_ABOUT THIS TASK:_ Report back every line in the data that includes the string "label".

_SUPPLIED INFORMATION:_

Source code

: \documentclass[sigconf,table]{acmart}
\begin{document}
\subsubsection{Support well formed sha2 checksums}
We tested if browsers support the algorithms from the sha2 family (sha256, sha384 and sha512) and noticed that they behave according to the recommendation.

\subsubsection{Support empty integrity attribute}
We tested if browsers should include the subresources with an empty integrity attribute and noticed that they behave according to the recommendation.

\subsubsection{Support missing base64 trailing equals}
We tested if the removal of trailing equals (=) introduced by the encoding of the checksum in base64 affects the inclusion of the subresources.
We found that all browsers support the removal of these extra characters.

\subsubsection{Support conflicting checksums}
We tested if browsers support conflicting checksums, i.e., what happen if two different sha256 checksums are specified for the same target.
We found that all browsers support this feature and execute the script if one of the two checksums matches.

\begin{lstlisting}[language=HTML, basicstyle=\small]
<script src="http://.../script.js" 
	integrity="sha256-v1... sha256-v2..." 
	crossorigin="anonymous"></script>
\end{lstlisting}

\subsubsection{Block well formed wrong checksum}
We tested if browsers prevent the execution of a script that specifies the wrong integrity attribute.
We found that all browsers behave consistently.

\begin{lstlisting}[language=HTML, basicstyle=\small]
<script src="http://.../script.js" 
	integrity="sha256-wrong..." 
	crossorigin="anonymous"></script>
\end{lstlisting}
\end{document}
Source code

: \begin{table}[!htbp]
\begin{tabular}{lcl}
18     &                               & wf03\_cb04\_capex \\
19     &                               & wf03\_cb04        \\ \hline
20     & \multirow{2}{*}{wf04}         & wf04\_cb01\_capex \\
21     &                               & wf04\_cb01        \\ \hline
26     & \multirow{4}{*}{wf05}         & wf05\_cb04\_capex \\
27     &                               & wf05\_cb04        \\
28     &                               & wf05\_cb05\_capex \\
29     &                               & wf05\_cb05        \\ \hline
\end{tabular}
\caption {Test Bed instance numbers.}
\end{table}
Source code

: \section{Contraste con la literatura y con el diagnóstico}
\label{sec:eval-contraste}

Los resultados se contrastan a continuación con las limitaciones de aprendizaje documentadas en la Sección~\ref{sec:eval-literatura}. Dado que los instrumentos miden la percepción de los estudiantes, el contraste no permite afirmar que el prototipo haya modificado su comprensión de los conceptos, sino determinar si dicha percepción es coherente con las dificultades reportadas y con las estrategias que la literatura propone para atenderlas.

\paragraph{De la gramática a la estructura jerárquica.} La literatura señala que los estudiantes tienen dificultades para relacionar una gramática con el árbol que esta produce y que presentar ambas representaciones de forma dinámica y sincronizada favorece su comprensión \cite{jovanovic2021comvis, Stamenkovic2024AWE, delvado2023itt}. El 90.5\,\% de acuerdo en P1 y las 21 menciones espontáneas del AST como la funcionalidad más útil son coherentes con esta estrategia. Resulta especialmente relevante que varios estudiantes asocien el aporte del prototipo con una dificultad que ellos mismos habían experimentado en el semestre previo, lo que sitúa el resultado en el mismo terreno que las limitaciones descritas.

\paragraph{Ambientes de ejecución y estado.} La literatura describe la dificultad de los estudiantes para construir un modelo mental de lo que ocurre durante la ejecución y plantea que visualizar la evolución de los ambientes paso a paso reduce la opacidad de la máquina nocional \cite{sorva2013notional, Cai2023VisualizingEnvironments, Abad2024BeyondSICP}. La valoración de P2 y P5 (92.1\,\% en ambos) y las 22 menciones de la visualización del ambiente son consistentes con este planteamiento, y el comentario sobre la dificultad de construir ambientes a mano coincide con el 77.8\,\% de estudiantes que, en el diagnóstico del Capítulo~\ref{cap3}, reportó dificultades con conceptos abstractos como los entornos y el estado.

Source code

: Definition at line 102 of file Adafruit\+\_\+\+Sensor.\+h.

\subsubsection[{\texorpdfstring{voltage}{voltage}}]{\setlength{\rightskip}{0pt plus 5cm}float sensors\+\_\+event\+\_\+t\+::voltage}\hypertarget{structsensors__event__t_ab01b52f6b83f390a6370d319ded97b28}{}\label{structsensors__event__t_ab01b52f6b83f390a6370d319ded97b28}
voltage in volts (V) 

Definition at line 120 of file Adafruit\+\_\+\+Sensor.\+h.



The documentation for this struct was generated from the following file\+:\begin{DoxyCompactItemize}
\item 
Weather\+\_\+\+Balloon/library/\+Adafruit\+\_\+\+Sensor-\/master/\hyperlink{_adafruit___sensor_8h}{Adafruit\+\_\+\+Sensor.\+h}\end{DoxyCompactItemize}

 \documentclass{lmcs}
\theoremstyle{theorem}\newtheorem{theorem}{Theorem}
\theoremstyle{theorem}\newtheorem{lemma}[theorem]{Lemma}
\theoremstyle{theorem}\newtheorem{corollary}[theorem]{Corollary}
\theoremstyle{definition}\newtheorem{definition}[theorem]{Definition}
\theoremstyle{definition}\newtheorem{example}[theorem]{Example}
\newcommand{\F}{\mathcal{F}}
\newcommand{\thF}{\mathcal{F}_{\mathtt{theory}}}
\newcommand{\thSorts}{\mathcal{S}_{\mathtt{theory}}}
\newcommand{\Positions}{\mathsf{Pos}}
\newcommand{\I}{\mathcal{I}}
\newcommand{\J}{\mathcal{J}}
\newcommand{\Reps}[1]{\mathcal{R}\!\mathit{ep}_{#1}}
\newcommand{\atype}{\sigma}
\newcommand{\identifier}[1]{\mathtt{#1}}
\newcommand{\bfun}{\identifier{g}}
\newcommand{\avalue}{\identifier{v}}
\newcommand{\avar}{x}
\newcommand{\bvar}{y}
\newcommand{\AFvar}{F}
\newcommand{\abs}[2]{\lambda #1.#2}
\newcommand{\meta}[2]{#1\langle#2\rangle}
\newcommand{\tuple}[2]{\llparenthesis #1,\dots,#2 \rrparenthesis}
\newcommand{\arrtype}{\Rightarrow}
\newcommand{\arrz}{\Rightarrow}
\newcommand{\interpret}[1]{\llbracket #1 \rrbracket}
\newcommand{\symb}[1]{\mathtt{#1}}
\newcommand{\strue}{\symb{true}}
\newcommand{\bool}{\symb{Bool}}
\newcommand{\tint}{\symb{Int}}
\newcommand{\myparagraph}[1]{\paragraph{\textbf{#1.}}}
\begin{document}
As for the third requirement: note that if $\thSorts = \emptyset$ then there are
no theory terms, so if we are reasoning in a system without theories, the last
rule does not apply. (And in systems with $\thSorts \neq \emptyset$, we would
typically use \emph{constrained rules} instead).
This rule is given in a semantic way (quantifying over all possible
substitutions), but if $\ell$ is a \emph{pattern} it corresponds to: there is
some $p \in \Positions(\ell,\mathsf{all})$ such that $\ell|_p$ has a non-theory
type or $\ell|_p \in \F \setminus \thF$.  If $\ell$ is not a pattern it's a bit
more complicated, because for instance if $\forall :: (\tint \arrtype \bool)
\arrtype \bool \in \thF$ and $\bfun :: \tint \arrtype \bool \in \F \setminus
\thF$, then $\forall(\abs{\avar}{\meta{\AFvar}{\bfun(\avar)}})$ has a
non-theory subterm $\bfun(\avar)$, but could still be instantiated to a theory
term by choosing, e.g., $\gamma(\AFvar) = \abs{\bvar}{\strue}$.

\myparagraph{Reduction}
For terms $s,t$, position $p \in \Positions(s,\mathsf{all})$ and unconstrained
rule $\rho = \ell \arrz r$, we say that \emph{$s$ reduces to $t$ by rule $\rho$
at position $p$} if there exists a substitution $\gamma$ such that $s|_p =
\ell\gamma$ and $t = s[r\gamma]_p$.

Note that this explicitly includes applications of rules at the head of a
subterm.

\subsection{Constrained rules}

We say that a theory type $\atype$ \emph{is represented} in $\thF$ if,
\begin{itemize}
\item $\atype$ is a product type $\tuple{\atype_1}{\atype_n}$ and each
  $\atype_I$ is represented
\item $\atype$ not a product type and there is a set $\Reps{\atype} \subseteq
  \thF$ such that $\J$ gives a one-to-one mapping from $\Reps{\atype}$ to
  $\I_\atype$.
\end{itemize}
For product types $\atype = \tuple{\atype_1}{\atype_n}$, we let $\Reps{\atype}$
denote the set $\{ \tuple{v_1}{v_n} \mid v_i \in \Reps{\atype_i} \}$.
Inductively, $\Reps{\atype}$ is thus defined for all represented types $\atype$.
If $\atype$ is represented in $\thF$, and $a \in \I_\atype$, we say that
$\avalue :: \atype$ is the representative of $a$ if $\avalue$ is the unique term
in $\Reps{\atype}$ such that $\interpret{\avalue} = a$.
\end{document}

_ANSWER FOR THE TASK:_
\label{sec:eval-contraste}
\subsubsection[{\texorpdfstring{voltage}{voltage}}]{\setlength{\rightskip}{0pt plus 5cm}float sensors\+\_\+event\+\_\+t\+::voltage}\hypertarget{structsensors__event__t_ab01b52f6b83f390a6370d319ded97b28}{}\label{structsensors__event__t_ab01b52f6b83f390a6370d319ded97b28}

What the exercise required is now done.